A piena conferma di questa divisione nel pensiero all'interno dei Paesi arabi, ma anche dei musulmani in generale, colpisce un'inaspettata e perlomeno sconvolgente notizia che giunge dall'Egitto: il Rettore di al-Azhar - considerata, con tutti i dettagli contrastanti, il Vaticano arabo - ha chiesto all'Ambasciatore d'Italia di reperire nel panorama universitario italiano un docente di chiara fama che possa illustrare in quella università il cristianesimo all'interno dell'OSCUM. Questo organismo denominato sin dall'inizio «Organizzazione di studi comparati per il progresso delle scienze umane nel Mediterraneo» conta da tempo sezioni specializzate ben al di fuori dei soliti rapporti italo-arabi che oscillano sempre tra gli incontri organizzati tra le Camere di Commercio e gli scambi di professori sul tema «Gli Arabi in Sicilia» o simili.
È bene ricordare che l'arroganza dell'Islam, che si è sempre considerato superiore agli altri - potrebbe essere un bel match, e forse avverrà in futuro, quello tra questo mondo e lo spocchioso universo cinese - ha fatto sì che mai nei secoli il mondo islamico abbia voluto studiare il cristianesimo.

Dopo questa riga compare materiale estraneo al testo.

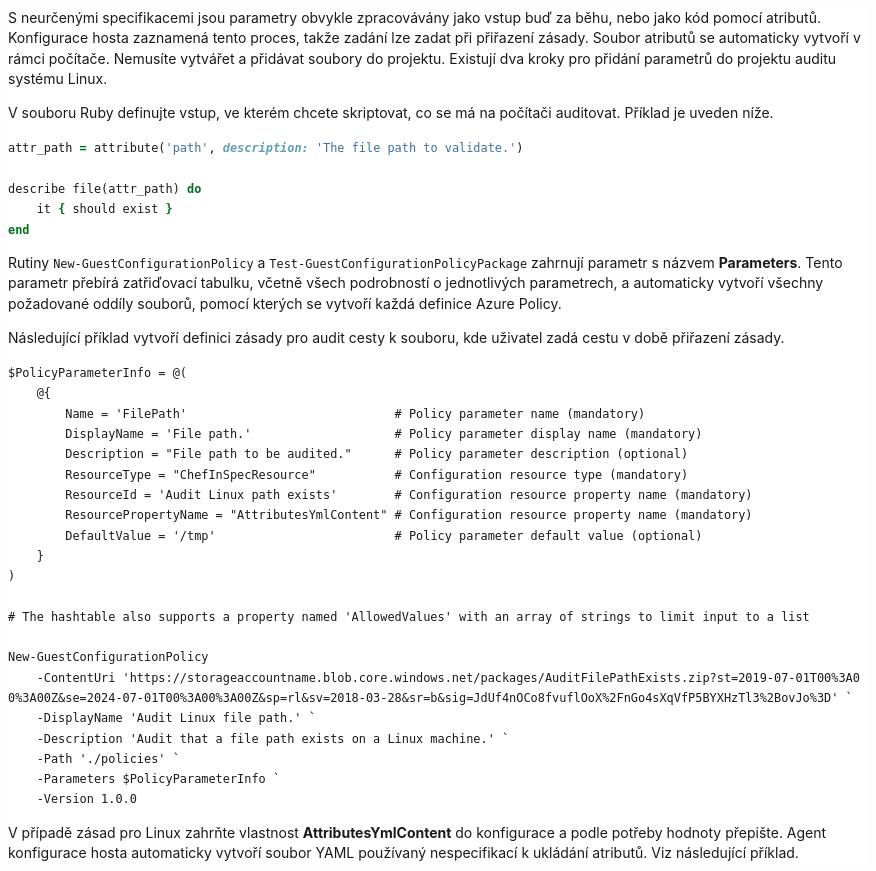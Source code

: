 S neurčenými specifikacemi jsou parametry obvykle zpracovávány jako vstup buď za běhu, nebo jako kód pomocí atributů. Konfigurace hosta zaznamená tento proces, takže zadání lze zadat při přiřazení zásady. Soubor atributů se automaticky vytvoří v rámci počítače. Nemusíte vytvářet a přidávat soubory do projektu. Existují dva kroky pro přidání parametrů do projektu auditu systému Linux.

V souboru Ruby definujte vstup, ve kterém chcete skriptovat, co se má na počítači auditovat. Příklad je uveden níže.

```Ruby
attr_path = attribute('path', description: 'The file path to validate.')

describe file(attr_path) do
    it { should exist }
end
```

Rutiny `New-GuestConfigurationPolicy` a `Test-GuestConfigurationPolicyPackage` zahrnují parametr s názvem **Parameters**. Tento parametr přebírá zatřiďovací tabulku, včetně všech podrobností o jednotlivých parametrech, a automaticky vytvoří všechny požadované oddíly souborů, pomocí kterých se vytvoří každá definice Azure Policy.

Následující příklad vytvoří definici zásady pro audit cesty k souboru, kde uživatel zadá cestu v době přiřazení zásady.

```azurepowershell-interactive
$PolicyParameterInfo = @(
    @{
        Name = 'FilePath'                             # Policy parameter name (mandatory)
        DisplayName = 'File path.'                    # Policy parameter display name (mandatory)
        Description = "File path to be audited."      # Policy parameter description (optional)
        ResourceType = "ChefInSpecResource"           # Configuration resource type (mandatory)
        ResourceId = 'Audit Linux path exists'        # Configuration resource property name (mandatory)
        ResourcePropertyName = "AttributesYmlContent" # Configuration resource property name (mandatory)
        DefaultValue = '/tmp'                         # Policy parameter default value (optional)
    }
)

# The hashtable also supports a property named 'AllowedValues' with an array of strings to limit input to a list

New-GuestConfigurationPolicy
    -ContentUri 'https://storageaccountname.blob.core.windows.net/packages/AuditFilePathExists.zip?st=2019-07-01T00%3A00%3A00Z&se=2024-07-01T00%3A00%3A00Z&sp=rl&sv=2018-03-28&sr=b&sig=JdUf4nOCo8fvuflOoX%2FnGo4sXqVfP5BYXHzTl3%2BovJo%3D' `
    -DisplayName 'Audit Linux file path.' `
    -Description 'Audit that a file path exists on a Linux machine.' `
    -Path './policies' `
    -Parameters $PolicyParameterInfo `
    -Version 1.0.0
```

V případě zásad pro Linux zahrňte vlastnost **AttributesYmlContent** do konfigurace a podle potřeby hodnoty přepište. Agent konfigurace hosta automaticky vytvoří soubor YAML používaný nespecifikací k ukládání atributů. Viz následující příklad.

Agli inizi dell'Islam qualcosa c'è stato ma si è trattato di un misto tra la curiosità e il trovare addentellati tra la rivelazione coranica - secondo l'Islam terza mossa divina dopo quella ebraica e quella cristiana, ma definita «finale» - e le due che l'avevano preceduta.

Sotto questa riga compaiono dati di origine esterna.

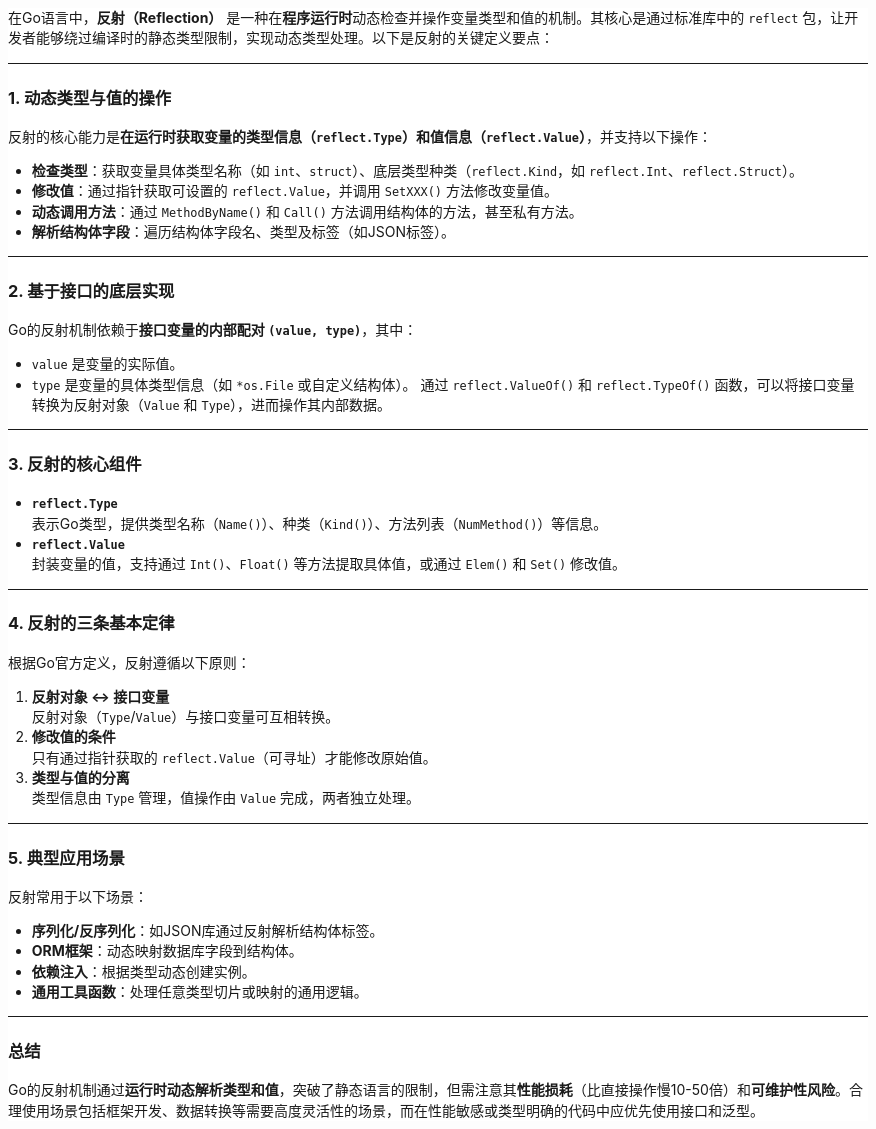 在Go语言中，**反射（Reflection）** 是一种在**程序运行时**动态检查并操作变量类型和值的机制。其核心是通过标准库中的 `reflect` 包，让开发者能够绕过编译时的静态类型限制，实现动态类型处理。以下是反射的关键定义要点：

---

### 1. **动态类型与值的操作**
反射的核心能力是**在运行时获取变量的类型信息（`reflect.Type`）和值信息（`reflect.Value`）**，并支持以下操作：
- **检查类型**：获取变量具体类型名称（如 `int`、`struct`）、底层类型种类（`reflect.Kind`，如 `reflect.Int`、`reflect.Struct`）。
- **修改值**：通过指针获取可设置的 `reflect.Value`，并调用 `SetXXX()` 方法修改变量值。
- **动态调用方法**：通过 `MethodByName()` 和 `Call()` 方法调用结构体的方法，甚至私有方法。
- **解析结构体字段**：遍历结构体字段名、类型及标签（如JSON标签）。

---

### 2. **基于接口的底层实现**
Go的反射机制依赖于**接口变量的内部配对 `(value, type)`**，其中：
- `value` 是变量的实际值。
- `type` 是变量的具体类型信息（如 `*os.File` 或自定义结构体）。
  通过 `reflect.ValueOf()` 和 `reflect.TypeOf()` 函数，可以将接口变量转换为反射对象（`Value` 和 `Type`），进而操作其内部数据。

---

### 3. **反射的核心组件**
- **`reflect.Type`**  
  表示Go类型，提供类型名称（`Name()`）、种类（`Kind()`）、方法列表（`NumMethod()`）等信息。
- **`reflect.Value`**  
  封装变量的值，支持通过 `Int()`、`Float()` 等方法提取具体值，或通过 `Elem()` 和 `Set()` 修改值。

---

### 4. **反射的三条基本定律**
根据Go官方定义，反射遵循以下原则：
1. **反射对象 ↔ 接口变量**  
   反射对象（`Type`/`Value`）与接口变量可互相转换。
2. **修改值的条件**  
   只有通过指针获取的 `reflect.Value`（可寻址）才能修改原始值。
3. **类型与值的分离**  
   类型信息由 `Type` 管理，值操作由 `Value` 完成，两者独立处理。

---

### 5. **典型应用场景**
反射常用于以下场景：
- **序列化/反序列化**：如JSON库通过反射解析结构体标签。
- **ORM框架**：动态映射数据库字段到结构体。
- **依赖注入**：根据类型动态创建实例。
- **通用工具函数**：处理任意类型切片或映射的通用逻辑。

---

### 总结
Go的反射机制通过**运行时动态解析类型和值**，突破了静态语言的限制，但需注意其**性能损耗**（比直接操作慢10-50倍）和**可维护性风险**。合理使用场景包括框架开发、数据转换等需要高度灵活性的场景，而在性能敏感或类型明确的代码中应优先使用接口和泛型。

A coprire questo ruolo decisamente non facile, è stato invitato, ed ha accettato, un'alta personalità della nostra cultura - altra notizia non comune -, un laico. Dai tempi di san Giovanni Damasceno, ovvero dall’800 della nostra era, non accadeva qualcosa del genere e al massimo, e sottobanco, hanno cercato - ostacolatissimi - di parlare del cristianesimo nel mondo dell'Islam dei buoni missionari con i risultati negativi che la storia ci ha consegnato. E valga il vero: quando la Turchia ebbe imboccato la svolta kemalista i giornali occidentali, in particolare quelli di area vaticana, non esitarono a sbracciarsi all'idea della prossima conversione dei turchi al cristianesimo. Il recente assassinio di un sacerdote in Turchia è il simbolo, se non un suggello, dell'80° anniversario di quegli articoli entusiasti.

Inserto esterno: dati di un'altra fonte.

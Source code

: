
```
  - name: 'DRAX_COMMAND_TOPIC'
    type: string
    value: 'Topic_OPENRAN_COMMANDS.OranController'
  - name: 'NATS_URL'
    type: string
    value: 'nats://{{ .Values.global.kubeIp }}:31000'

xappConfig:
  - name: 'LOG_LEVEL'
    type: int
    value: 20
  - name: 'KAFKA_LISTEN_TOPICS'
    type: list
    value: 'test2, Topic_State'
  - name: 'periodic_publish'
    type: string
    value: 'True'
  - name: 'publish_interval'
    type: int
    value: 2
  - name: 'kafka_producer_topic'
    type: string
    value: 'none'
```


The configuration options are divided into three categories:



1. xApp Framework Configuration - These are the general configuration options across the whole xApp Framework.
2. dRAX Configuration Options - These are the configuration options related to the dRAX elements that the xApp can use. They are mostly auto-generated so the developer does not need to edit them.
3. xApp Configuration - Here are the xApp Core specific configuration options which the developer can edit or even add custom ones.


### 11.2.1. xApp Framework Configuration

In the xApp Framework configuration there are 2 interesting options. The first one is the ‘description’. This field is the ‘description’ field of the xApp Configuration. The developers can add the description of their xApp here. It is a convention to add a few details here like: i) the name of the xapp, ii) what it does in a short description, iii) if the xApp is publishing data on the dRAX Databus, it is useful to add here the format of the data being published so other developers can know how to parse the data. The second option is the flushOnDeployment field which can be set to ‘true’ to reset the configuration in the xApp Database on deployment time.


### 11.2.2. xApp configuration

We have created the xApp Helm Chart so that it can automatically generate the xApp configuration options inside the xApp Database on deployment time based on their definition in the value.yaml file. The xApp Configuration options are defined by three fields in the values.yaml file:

L'Islam, per la prima volta da più di un millennio, chiede di studiare il cristianesimo su un piano di parità e, come appare chiaro da una serie di simili mosse, nell'ambito della cultura e non della religione. L'embrassons nous vecchio stile del Vaticano sembra allontanarsi nello spazio e forse ne è un segnale l'inaspettata chiusura da parte di Benedetto XVI dell'apposito ufficio che si occupava dei rapporti con l'Islam e la destinazione ad altro incarico del cardinale Fitzgerald, appositamente chiamato a questo incarico da Papa Wojtyla.
L'impostazione laica del sunnominato OSCUM e delle sue relazioni con al-Azhar è chiarissima ed è questa la eccezionale novità: le sue sezioni oggi in funzione vanno da quella dedicata a «Diritto e Fonti del Diritto» legata all'Università «La Sapienza» di Roma, a quelle intitolate «Economia dello sviluppo condiviso» con la Bocconi di Milano, «Architettura» con l'Università di Venezia e «Filologia».


I borsisti egiziani di queste varie sezioni che hanno studiato in Italia nell'anno accademico 2005-2006 stanno rientrando in Egitto e, almeno per quest'anno, non si sono rivelati né «allievi terroristi» né terroristi tout court. Rimane da sperare che anche le nuove chiamate possano rivelarsi tali.